For me, my quintessential biography is the Jan Swafford work about Brahms. Then the same author's work about Beethoven. Very much reflected the humanity of the composers and allowed an insight into their place in the musical firmament and that of their milieu. We got to know them both!!


----------



## mikeh375 (Sep 7, 2017)

I actually haven't read that many biographies but of those I have, one stands out, 'Malcom Arnold: Rogue Genius' by Anthony Meredith and Paul Harris.
It's hard to know where to start about Arnold's schizophrenic, chaotic yet brilliantly gifted and succesful musical life. The authors simply tell it as it was, the outrageous moments, the sad and funny moments and the shocks too. I couldn't put the book down and was moved from tears to howling laughter, seemingly page by page.
What makes a good biography? Well apart from the subject matter, I'd say authoritative, in-depth and accurate re-telling of events (ideally from witnesses too), with no glossing over the unpalatable bits, even if it does involve a composer standing on a piano in a restaurant and pulling his pants down. I also don't think music notation excerpts are essential.


----------



## Guest (Dec 20, 2021)

mikeh375 said:


> I actually haven't read that many biographies but of those I have, one stands out, 'Malcom Arnold: Rogue Genius' by Anthony Meredith and Paul Harris.
> It's hard to know where to start about Arnold's schizophrenic, chaotic yet brilliantly gifted and succesful musical life. The authors simply tell it as it was, the outrageous moments, the sad and funny moments and the shocks too. I couldn't put the book down and was moved from tears to howling laughter, seemingly page by page.
> What makes a good biography? Well apart from the subject matter, I'd say authoritative, in-depth and accurate re-telling of events (ideally from witnesses too), with no glossing over the unpalatable bits, even if it does involve a composer standing on a piano in a restaurant and pulling his pants down. I also don't think music notation excerpts are essential.


Great comments. I wonder if what you learned about Malcolm Arnold told you anything about the particular music he wrote? Was there a link between that and the chaotic musical life you discovered in the biography? Perhaps his music was the opposite of his personality, as was the case with Mozart - who composed with classical restraint in his non-operatic works - and whose personality could easily have been characterised by autism or ADHD, if you go by the letters!! (I long ago formed the view, having read the letters ed. Anderson in the late 80s) that Mozart behaved like a child because his father had removed from him his adult agency up until the time he married Constanza.)


----------



## mbhaub (Dec 2, 2016)

It has to have a balance of the life of the subject away from the musical world but also in it; in the case of a composer it should discuss the music, the struggles to get it performed, reception etc, but not get mired in analytic detail. I don't like the constant use of letters. I do expect the book to be in somewhat chronological order. I want to get to know the human qualities both good and bad. There are bios that are so loving, almost brown-nosing that they are worthless and embarrassing to read. And I want a lot of pictures, where possible. 

Examples:

Bruno Walter, A World Elsewhere bu Erik Ryding and Rebecca Pechefsky. Excellent bio. You get to know the conductor from his early years, his acquaintances (Mahler), his successes and failures as a conductor and composer, his sometimes nasty attitude towards others in his profession, and you learn a lot about the music biz as it goes along. Just the right length at under 500 pages.

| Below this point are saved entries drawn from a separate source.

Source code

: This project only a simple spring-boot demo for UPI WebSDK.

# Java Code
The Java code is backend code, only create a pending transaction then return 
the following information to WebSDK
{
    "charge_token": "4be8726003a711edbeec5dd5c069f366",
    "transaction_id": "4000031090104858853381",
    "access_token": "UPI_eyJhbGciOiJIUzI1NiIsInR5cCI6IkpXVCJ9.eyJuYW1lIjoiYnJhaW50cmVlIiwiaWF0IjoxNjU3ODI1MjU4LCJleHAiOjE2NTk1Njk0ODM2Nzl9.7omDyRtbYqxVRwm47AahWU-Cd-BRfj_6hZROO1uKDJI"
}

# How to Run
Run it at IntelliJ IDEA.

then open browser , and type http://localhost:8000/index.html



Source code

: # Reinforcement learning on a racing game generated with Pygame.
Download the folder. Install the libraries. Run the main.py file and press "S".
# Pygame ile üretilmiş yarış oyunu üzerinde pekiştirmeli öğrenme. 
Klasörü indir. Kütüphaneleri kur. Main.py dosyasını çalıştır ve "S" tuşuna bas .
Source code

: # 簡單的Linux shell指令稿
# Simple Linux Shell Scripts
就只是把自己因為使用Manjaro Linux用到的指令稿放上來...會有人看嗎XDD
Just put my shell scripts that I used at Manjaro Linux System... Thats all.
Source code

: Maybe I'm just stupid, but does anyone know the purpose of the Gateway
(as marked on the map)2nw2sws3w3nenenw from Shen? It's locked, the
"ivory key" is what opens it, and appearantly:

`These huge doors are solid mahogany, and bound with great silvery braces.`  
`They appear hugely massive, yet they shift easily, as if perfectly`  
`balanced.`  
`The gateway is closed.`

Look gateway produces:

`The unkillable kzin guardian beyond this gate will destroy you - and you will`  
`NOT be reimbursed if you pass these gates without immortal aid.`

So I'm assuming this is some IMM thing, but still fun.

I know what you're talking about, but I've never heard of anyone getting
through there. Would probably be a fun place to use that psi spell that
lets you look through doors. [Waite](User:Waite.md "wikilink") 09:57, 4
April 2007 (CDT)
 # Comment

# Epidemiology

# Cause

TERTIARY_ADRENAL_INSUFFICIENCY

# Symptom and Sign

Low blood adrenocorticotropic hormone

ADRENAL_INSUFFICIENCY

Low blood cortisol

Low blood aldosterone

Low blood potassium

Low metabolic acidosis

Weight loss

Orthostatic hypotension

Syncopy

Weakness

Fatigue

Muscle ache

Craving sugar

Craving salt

Tchaikovsky. by Anthony Holden. You won't learn much about the music, its creation or reception. A lot of the music is mentioned in passing. What you will learn a lot about is the homosexual underground in Russia, his many sexual exploits, his hypocrisy and near state of penury and his predilection for young (14-15) boys. There's hardly a single page where his sexuality isn't brought up as if that is the single most important aspect of the composer. You'll never listen to Nutcracker or Romeo & Juliet the same way again. There are many better bios of the composer and yet this one does one thing the others avoided: he doesn't hold back one bit in why Tchaikovsky died. But as a reference on the musical side of the composer, forget it.


----------



## Guest (Dec 20, 2021)

I know exactly what you mean!! Tchaikovsky travelled extensively; to hear tell it from your description of Holden's book you'd never know it. But this experience must have had an impact upon the soul and music of Tchaikovsky. He would surely have met Dvorak, just to name one? There is Tchaikovsky in Dvorak and vice versa. 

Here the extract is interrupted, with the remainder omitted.